- _To do_
Set down every entry once more, exactly as it appears.

Source information START

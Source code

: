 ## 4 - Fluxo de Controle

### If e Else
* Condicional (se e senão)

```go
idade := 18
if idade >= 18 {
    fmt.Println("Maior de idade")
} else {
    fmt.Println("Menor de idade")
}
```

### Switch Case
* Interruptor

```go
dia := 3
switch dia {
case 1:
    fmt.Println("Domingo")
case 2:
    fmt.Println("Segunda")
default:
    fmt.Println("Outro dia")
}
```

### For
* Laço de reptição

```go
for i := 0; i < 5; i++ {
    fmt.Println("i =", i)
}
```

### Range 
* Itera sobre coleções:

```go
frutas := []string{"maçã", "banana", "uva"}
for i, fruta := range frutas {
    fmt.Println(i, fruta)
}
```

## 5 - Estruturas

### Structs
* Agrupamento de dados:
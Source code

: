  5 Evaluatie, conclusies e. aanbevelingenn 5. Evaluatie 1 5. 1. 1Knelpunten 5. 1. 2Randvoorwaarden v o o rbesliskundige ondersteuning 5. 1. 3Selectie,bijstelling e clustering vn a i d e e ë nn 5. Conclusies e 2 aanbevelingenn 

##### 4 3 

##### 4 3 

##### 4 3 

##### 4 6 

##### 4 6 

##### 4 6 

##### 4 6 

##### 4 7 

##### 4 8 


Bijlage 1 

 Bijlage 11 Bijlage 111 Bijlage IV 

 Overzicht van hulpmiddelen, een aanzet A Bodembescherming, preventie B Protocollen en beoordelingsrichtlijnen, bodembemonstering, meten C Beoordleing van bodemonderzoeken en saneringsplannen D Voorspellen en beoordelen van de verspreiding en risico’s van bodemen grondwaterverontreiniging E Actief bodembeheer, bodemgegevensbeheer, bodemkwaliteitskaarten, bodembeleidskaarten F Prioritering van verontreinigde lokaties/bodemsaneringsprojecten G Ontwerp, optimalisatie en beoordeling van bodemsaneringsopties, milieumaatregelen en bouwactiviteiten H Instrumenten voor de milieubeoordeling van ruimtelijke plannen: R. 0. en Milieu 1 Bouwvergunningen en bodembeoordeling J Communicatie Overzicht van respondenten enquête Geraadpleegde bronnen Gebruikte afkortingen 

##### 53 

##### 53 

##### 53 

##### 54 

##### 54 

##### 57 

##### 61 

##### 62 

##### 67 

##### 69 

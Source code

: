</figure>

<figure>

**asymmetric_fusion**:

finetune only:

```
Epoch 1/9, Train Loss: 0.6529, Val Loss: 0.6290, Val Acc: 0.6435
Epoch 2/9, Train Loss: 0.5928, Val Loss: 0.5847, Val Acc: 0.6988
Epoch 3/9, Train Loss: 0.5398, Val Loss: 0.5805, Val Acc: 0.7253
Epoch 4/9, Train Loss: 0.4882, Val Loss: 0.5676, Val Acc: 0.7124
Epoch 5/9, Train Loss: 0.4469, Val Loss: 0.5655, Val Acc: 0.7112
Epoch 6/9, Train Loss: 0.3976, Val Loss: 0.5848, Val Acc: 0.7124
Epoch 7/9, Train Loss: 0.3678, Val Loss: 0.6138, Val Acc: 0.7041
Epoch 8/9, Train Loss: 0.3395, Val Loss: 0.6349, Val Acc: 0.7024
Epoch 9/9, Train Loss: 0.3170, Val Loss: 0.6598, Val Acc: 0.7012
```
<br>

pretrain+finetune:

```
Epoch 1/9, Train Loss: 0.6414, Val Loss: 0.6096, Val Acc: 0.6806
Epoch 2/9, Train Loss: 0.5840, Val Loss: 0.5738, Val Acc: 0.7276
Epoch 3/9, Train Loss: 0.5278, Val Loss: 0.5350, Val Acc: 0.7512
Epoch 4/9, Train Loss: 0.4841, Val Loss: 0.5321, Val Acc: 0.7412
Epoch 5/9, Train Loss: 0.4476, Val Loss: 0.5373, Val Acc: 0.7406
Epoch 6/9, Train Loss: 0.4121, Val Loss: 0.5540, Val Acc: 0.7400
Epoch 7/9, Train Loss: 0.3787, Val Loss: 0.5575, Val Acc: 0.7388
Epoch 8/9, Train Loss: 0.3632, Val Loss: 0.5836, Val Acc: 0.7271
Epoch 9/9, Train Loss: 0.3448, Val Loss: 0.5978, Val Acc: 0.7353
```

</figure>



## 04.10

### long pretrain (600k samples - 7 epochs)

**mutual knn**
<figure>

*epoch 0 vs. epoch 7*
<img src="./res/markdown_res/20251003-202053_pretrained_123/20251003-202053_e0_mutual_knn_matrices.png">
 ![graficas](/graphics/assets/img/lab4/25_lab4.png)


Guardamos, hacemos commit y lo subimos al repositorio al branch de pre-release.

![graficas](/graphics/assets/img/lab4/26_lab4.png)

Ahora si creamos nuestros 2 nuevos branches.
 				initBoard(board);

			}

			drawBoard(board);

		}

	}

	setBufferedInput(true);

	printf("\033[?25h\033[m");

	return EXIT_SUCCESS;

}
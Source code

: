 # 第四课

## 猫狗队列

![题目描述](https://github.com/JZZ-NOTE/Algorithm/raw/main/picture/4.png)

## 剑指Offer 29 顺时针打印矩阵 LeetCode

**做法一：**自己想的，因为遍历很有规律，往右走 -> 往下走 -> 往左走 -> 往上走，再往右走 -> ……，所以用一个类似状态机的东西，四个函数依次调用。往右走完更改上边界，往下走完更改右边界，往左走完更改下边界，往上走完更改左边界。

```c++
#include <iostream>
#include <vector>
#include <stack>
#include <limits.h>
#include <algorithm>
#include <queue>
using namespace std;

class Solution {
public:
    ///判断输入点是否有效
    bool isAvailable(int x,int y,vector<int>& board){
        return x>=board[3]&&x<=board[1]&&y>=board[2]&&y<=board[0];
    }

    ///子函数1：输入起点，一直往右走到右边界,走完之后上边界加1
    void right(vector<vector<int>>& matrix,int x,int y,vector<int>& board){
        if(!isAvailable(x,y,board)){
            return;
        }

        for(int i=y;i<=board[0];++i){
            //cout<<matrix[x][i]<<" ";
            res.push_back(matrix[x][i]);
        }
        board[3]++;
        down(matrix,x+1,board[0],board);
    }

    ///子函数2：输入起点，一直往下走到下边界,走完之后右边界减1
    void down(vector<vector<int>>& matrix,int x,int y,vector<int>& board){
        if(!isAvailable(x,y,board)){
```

Source information END

- _Your solution_
Source code

: ## 4 - Fluxo de Controle

### If e Else
* Condicional (se e senão)

```go
idade := 18
if idade >= 18 {
    fmt.Println("Maior de idade")
} else {
    fmt.Println("Menor de idade")
}
```

### Switch Case
* Interruptor

```go
dia := 3
switch dia {
case 1:
    fmt.Println("Domingo")
case 2:
    fmt.Println("Segunda")
default:
    fmt.Println("Outro dia")
}
```

### For
* Laço de reptição

```go
for i := 0; i < 5; i++ {
    fmt.Println("i =", i)
}
```

### Range 
* Itera sobre coleções:

```go
frutas := []string{"maçã", "banana", "uva"}
for i, fruta := range frutas {
    fmt.Println(i, fruta)
}
```

## 5 - Estruturas

### Structs
* Agrupamento de dados:
Source code

:  5 Evaluatie, conclusies e. aanbevelingenn 5. Evaluatie 1 5. 1. 1Knelpunten 5. 1. 2Randvoorwaarden v o o rbesliskundige ondersteuning 5. 1. 3Selectie,bijstelling e clustering vn a i d e e ë nn 5. Conclusies e 2 aanbevelingenn 

##### 4 3 

##### 4 3 

##### 4 3 

##### 4 6 

##### 4 6 

##### 4 6 

##### 4 6 

##### 4 7 

##### 4 8 


Bijlage 1 

 Bijlage 11 Bijlage 111 Bijlage IV 

 Overzicht van hulpmiddelen, een aanzet A Bodembescherming, preventie B Protocollen en beoordelingsrichtlijnen, bodembemonstering, meten C Beoordleing van bodemonderzoeken en saneringsplannen D Voorspellen en beoordelen van de verspreiding en risico’s van bodemen grondwaterverontreiniging E Actief bodembeheer, bodemgegevensbeheer, bodemkwaliteitskaarten, bodembeleidskaarten F Prioritering van verontreinigde lokaties/bodemsaneringsprojecten G Ontwerp, optimalisatie en beoordeling van bodemsaneringsopties, milieumaatregelen en bouwactiviteiten H Instrumenten voor de milieubeoordeling van ruimtelijke plannen: R. 0. en Milieu 1 Bouwvergunningen en bodembeoordeling J Communicatie Overzicht van respondenten enquête Geraadpleegde bronnen Gebruikte afkortingen 

##### 53 

##### 53 

##### 53 

##### 54 

##### 54 

##### 57 

##### 61 

##### 62 

##### 67 

##### 69 

Source code

:</figure>

<figure>

**asymmetric_fusion**:

finetune only:

```
Epoch 1/9, Train Loss: 0.6529, Val Loss: 0.6290, Val Acc: 0.6435
Epoch 2/9, Train Loss: 0.5928, Val Loss: 0.5847, Val Acc: 0.6988
Epoch 3/9, Train Loss: 0.5398, Val Loss: 0.5805, Val Acc: 0.7253
Epoch 4/9, Train Loss: 0.4882, Val Loss: 0.5676, Val Acc: 0.7124
Epoch 5/9, Train Loss: 0.4469, Val Loss: 0.5655, Val Acc: 0.7112
Epoch 6/9, Train Loss: 0.3976, Val Loss: 0.5848, Val Acc: 0.7124
Epoch 7/9, Train Loss: 0.3678, Val Loss: 0.6138, Val Acc: 0.7041
Epoch 8/9, Train Loss: 0.3395, Val Loss: 0.6349, Val Acc: 0.7024
Epoch 9/9, Train Loss: 0.3170, Val Loss: 0.6598, Val Acc: 0.7012
```
<br>

pretrain+finetune:

```
Epoch 1/9, Train Loss: 0.6414, Val Loss: 0.6096, Val Acc: 0.6806
Epoch 2/9, Train Loss: 0.5840, Val Loss: 0.5738, Val Acc: 0.7276
Epoch 3/9, Train Loss: 0.5278, Val Loss: 0.5350, Val Acc: 0.7512
Epoch 4/9, Train Loss: 0.4841, Val Loss: 0.5321, Val Acc: 0.7412
Epoch 5/9, Train Loss: 0.4476, Val Loss: 0.5373, Val Acc: 0.7406
Epoch 6/9, Train Loss: 0.4121, Val Loss: 0.5540, Val Acc: 0.7400
Epoch 7/9, Train Loss: 0.3787, Val Loss: 0.5575, Val Acc: 0.7388
Epoch 8/9, Train Loss: 0.3632, Val Loss: 0.5836, Val Acc: 0.7271
Epoch 9/9, Train Loss: 0.3448, Val Loss: 0.5978, Val Acc: 0.7353
```

</figure>



## 04.10

### long pretrain (600k samples - 7 epochs)

**mutual knn**
<figure>

*epoch 0 vs. epoch 7*
<img src="./res/markdown_res/20251003-202053_pretrained_123/20251003-202053_e0_mutual_knn_matrices.png">
 ![graficas](/graphics/assets/img/lab4/25_lab4.png)


Guardamos, hacemos commit y lo subimos al repositorio al branch de pre-release.

![graficas](/graphics/assets/img/lab4/26_lab4.png)

Ahora si creamos nuestros 2 nuevos branches.
 				initBoard(board);

			}

			drawBoard(board);

		}

	}

	setBufferedInput(true);

	printf("\033[?25h\033[m");

	return EXIT_SUCCESS;

}
Source code

: # 第四课

## 猫狗队列

![题目描述](https://github.com/JZZ-NOTE/Algorithm/raw/main/picture/4.png)

## 剑指Offer 29 顺时针打印矩阵 LeetCode

**做法一：**自己想的，因为遍历很有规律，往右走 -> 往下走 -> 往左走 -> 往上走，再往右走 -> ……，所以用一个类似状态机的东西，四个函数依次调用。往右走完更改上边界，往下走完更改右边界，往左走完更改下边界，往上走完更改左边界。

```c++
#include <iostream>
#include <vector>
#include <stack>
#include <limits.h>
#include <algorithm>
#include <queue>
using namespace std;

class Solution {
public:
    ///判断输入点是否有效
    bool isAvailable(int x,int y,vector<int>& board){
        return x>=board[3]&&x<=board[1]&&y>=board[2]&&y<=board[0];
    }

    ///子函数1：输入起点，一直往右走到右边界,走完之后上边界加1
    void right(vector<vector<int>>& matrix,int x,int y,vector<int>& board){
        if(!isAvailable(x,y,board)){
            return;
        }

        for(int i=y;i<=board[0];++i){
            //cout<<matrix[x][i]<<" ";
            res.push_back(matrix[x][i]);
        }
        board[3]++;
        down(matrix,x+1,board[0],board);
    }

    ///子函数2：输入起点，一直往下走到下边界,走完之后右边界减1
    void down(vector<vector<int>>& matrix,int x,int y,vector<int>& board){
        if(!isAvailable(x,y,board)){
```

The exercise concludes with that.